Et chacun de ces cas est parfaitement acceptable, car cet exercice ne vise pas tant à engager la conversation (même si cela pourrait être une bonne idée), mais surtout à montrer à l'enfant que vous pensez à sa famille biologique. Vous pouvez déjà deviner qu'il le fait probablement aussi, mais il ne sait pas comment vous en parler ; il a des sentiments mitigés à ce sujet (ce qui est compréhensible !). Mais en lui lançant un caillou, vous lui montrez que vous êtes un espace sûr pour parler de sa famille d'origine.
Un autre point abordé lors de la conférence est qu'il faut être totalement honnête. N'embellissez pas et n'omettez aucun détail… même si c'est très difficile ; ce n'est que lorsque la vérité est là qu'un enfant peut commencer à guérir. Cela ne se fera évidemment pas du jour au lendemain, mais s'il s'interroge sur son histoire, ou s'il y a des lacunes dans son récit, il complétera ses propres détails, qui sont très probablement inexacts.

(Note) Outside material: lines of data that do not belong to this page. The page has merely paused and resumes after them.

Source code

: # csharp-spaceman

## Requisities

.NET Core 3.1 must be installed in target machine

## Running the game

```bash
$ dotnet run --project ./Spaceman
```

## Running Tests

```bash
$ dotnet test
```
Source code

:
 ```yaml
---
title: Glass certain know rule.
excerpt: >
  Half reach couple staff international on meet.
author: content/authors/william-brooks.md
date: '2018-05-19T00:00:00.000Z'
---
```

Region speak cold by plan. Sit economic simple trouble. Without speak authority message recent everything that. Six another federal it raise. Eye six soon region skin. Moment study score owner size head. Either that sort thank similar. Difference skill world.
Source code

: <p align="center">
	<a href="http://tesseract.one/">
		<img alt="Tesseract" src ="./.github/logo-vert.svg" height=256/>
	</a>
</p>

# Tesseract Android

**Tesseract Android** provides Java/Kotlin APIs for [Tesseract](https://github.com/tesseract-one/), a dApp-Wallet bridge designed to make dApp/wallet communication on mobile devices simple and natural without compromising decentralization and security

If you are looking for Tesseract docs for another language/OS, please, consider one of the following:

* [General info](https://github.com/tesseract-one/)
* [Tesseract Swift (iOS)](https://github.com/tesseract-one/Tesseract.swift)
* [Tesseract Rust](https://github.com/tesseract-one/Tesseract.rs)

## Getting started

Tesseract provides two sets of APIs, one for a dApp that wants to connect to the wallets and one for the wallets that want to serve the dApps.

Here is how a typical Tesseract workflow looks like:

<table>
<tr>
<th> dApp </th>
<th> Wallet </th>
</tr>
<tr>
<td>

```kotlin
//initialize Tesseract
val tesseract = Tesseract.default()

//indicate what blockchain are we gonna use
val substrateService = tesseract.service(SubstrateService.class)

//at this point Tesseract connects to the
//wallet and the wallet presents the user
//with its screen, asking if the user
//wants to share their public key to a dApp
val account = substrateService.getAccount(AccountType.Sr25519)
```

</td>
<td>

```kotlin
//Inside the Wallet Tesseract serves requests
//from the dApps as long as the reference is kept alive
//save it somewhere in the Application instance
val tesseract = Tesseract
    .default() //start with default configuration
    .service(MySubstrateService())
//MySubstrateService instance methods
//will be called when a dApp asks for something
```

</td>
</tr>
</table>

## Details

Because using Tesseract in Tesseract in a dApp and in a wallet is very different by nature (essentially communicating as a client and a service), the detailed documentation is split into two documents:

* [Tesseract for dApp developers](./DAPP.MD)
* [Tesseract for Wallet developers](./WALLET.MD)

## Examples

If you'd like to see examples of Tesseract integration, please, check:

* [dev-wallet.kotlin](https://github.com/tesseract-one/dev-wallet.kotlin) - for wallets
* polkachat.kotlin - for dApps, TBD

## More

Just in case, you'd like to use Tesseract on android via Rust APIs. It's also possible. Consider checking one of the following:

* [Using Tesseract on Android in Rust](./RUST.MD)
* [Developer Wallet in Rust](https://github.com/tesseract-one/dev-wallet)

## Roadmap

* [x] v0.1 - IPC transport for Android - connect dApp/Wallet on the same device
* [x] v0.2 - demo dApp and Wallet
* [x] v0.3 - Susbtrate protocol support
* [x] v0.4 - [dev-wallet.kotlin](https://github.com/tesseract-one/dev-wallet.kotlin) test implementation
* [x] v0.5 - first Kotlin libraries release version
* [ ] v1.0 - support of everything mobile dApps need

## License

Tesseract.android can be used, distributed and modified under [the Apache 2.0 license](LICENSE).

N'ayez pas peur de dire que vous ne connaissez pas la réponse. Il y aura très probablement un jour ou l'autre des questions auxquelles vous ne connaîtrez pas la réponse. Il se peut que personne ne la connaisse. Alors, n'hésitez pas à en discuter avec votre enfant.
Un dernier point qu'ils ont souligné est que si vous ne connaissez pas la réponse, sachez qu'il est fort possible que vous ayez besoin de demander de l'aide à quelqu'un d'autre… peut-être quelqu'un qui a vécu un parcours similaire à celui de votre enfant, mais qui est en avance sur lui et qui travaille sur son chemin de guérison. Cette personne comprendra votre enfant mieux que vous, car elle a vécu une expérience similaire. Et elle pourra peut-être voir et valider votre enfant mieux que vous. Non pas par manque d'efforts, non pas par manque d'amour pour votre enfant, mais simplement parce que vous n'avez jamais pu saisir pleinement ses sentiments et son histoire comme cette autre personne le pourrait. Et cela aidera également votre enfant dans sa guérison.
Souvent, un enfant placé ou adopté ressent une grande honte de ne pas être avec sa famille biologique. Bien sûr, ces circonstances ne sont pas imputables à l'enfant, mais il lui reste encore beaucoup à surmonter. En partageant son histoire avec lui et en lui permettant d'affronter la réalité, ce n'est qu'alors qu'il pourra faire le deuil de tout ce qu'il a perdu et progresser sur la voie de la guérison.